The back story for this is that a customer has some Excel spreadsheets that issue raw database queries (have tried to convince them several times this is a bad idea on many levels, am getting closer to getting them to agree, but for now they are happy with their terrible solution as compared with me working on other projects vs. cleaning up TENS OF THOUSANDS of Excel spreadsheets), and rarely (about ~5 times a year), under certain conditions, an ASYNC_NETWORK_IO wait can cause a livelock chain when a user locks there computer screen in the middle of an Excel database connection update. The livelock occurs because Excel uses immediate mode to draw to the screen, but locking the computer causes the user session to be locked, and so the Excel background database thread has nowhere to spool results to. It is a live lock because while ordinarily ASYNC_NETWORK_IO should not cause lower level locks, there are some cases where the lock promotion involves a table lock, which in turn means until ASYNC_NETWORK_IO lock is released, the other locks don't get released, either. (Most commercial SQL performance analytics tools will tell you ASYNC_NETWORK_IO cannot cause database contention issues, and they are wrong. I have seen it with my own eyes.)

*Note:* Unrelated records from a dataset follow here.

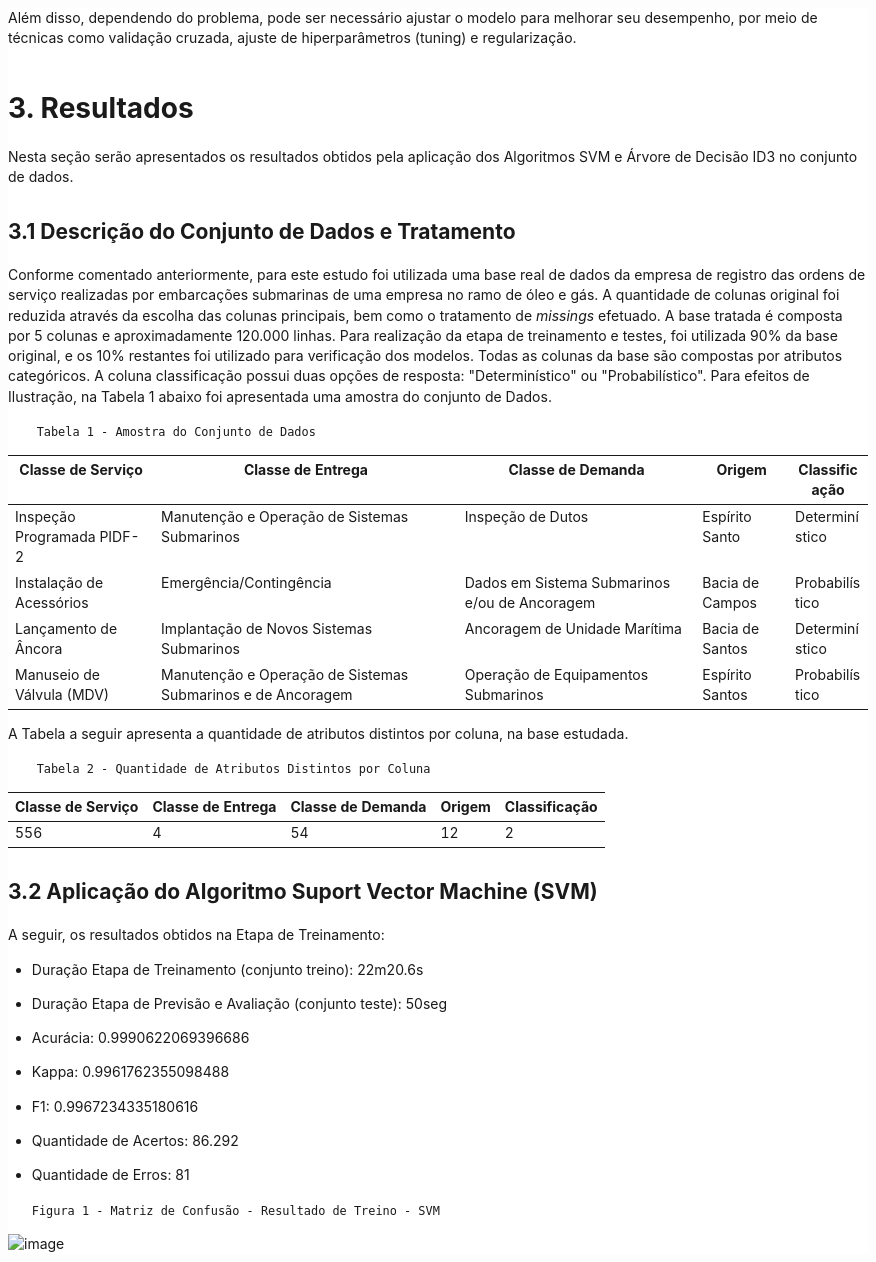 Além disso, dependendo do problema, pode ser necessário ajustar o modelo para melhorar seu desempenho, por meio de técnicas como validação cruzada, ajuste de hiperparâmetros (tuning) e regularização.

# 3. Resultados
Nesta seção serão apresentados os resultados obtidos pela aplicação dos Algoritmos SVM e Árvore de Decisão ID3 no conjunto de dados.

## 3.1 Descrição do Conjunto de Dados e Tratamento
Conforme comentado anteriormente, para este estudo foi utilizada uma base real de dados da empresa de registro das ordens de serviço realizadas por embarcações submarinas de uma empresa no ramo de óleo e gás. A quantidade de colunas original foi reduzida através da escolha das colunas principais, bem como o tratamento de *missings* efetuado. A base tratada é composta por 5 colunas e aproximadamente 120.000 linhas. Para realização da etapa de treinamento e testes, foi utilizada 90% da base original, e os 10% restantes foi utilizado para verificação dos modelos. Todas as colunas da base são compostas por atributos categóricos. A coluna classificação possui duas opções de resposta: "Determinístico" ou "Probabilístico". Para efeitos de Ilustração, na Tabela 1 abaixo foi apresentada uma amostra do conjunto de Dados.


        Tabela 1 - Amostra do Conjunto de Dados
| Classe de Serviço | Classe de Entrega | Classe de Demanda | Origem | Classificação |
|------------------------|------------------------|------------------------|------------------------|------------------------|
| Inspeção Programada PIDF-2 | Manutenção e Operação de Sistemas Submarinos | Inspeção de Dutos | Espírito Santo | Determinístico |
| Instalação de Acessórios | Emergência/Contingência | Dados em Sistema Submarinos e/ou de Ancoragem | Bacia de Campos | Probabilístico |
| Lançamento de Âncora | Implantação de Novos Sistemas Submarinos | Ancoragem de Unidade Marítima | Bacia de Santos | Determinístico |
| Manuseio de Válvula (MDV) | Manutenção e Operação de Sistemas Submarinos e de Ancoragem | Operação de Equipamentos Submarinos | Espírito Santos | Probabilístico |


A Tabela a seguir apresenta a quantidade de atributos distintos por coluna, na base estudada.


        Tabela 2 - Quantidade de Atributos Distintos por Coluna
| Classe de Serviço | Classe de Entrega | Classe de Demanda | Origem | Classificação |
|------------------------|------------------------|------------------------|------------------------|------------------------|
| 556 | 4 | 54 | 12| 2 |

## 3.2 Aplicação do Algoritmo Suport Vector Machine (SVM)

A seguir, os resultados obtidos na Etapa de Treinamento:
  - Duração Etapa de Treinamento (conjunto treino): 22m20.6s
  - Duração Etapa de Previsão e Avaliação (conjunto teste): 50seg
  - Acurácia: 0.9990622069396686
  - Kappa: 0.9961762355098488
  - F1: 0.9967234335180616
  - Quantidade de Acertos: 86.292
  - Quantidade de Erros: 81


        Figura 1 - Matriz de Confusão - Resultado de Treino - SVM
![image](https://github.com/user-attachments/assets/e9e87918-32a9-4495-9b01-843dc153c7a7)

I thought about just writing my own query to check for this, but given how amazing of a job you've done documenting sp_WhoIsActive, it just seems like a dumb thing to roll my own.

jzabroski commented 3 years ago

Regarding the suggested XML, I think I'd rather either make the "[n]Milliseconds" attributes sparse, or just always populate all three, rather than create three node "types." (minMilliseconds could do double-duty as milliseconds, in the sparse case

The proposed XML was just a strawman proposal to flesh out what I roughly want. I agree the strawman was not a good API data contract. It was merely transliterating how I read the docs. It is bare minimum acceptable.

jzabroski commented 3 years ago

For what it's worth, there is a StackOverflow thread I created ~4 years ago about this "back story": https://dba.stackexchange.com/questions/179585/high-async-network-io-when-user-locks-computer-with-excel-open/181886

The funny thing is, the answer to the problem is literally in the thread title, I just didn't know how to piece it all together at the time.

jzabroski commented 3 years ago

Found an interesting behavior in sp_WhoIsActive on the version I am running locally.

wait_info column can output (54ms)CXCONSUMER, which is undocumented. My parser was expecting (1x: 54ms)CXCONSUMER). There is no version number in the stored procedure text, so I am not sure how to validate if this behavior exists with the latest version other than updating to latest (my version is within the last two years).

amachanic commented 3 years ago

@jzabroski That format has been around since the beginning and is very much documented: http://whoisactive.com/docs/15_waits/

I'm not sure why you don't have a version number in your stored procedure text, but all official releases for the last decade have had it in the header.

jzabroski commented 3 years ago

@amachanic I figured out why just now - there is a "feature" in our deployment tool that strips all comments . Sorry for that.

erikdarlingdata commented 3 years ago

@jzabroski Since you haven't reported back on this, I'm gonna assume that you're all set here. If you're still gonna work on this, let us know and we'll re-open it.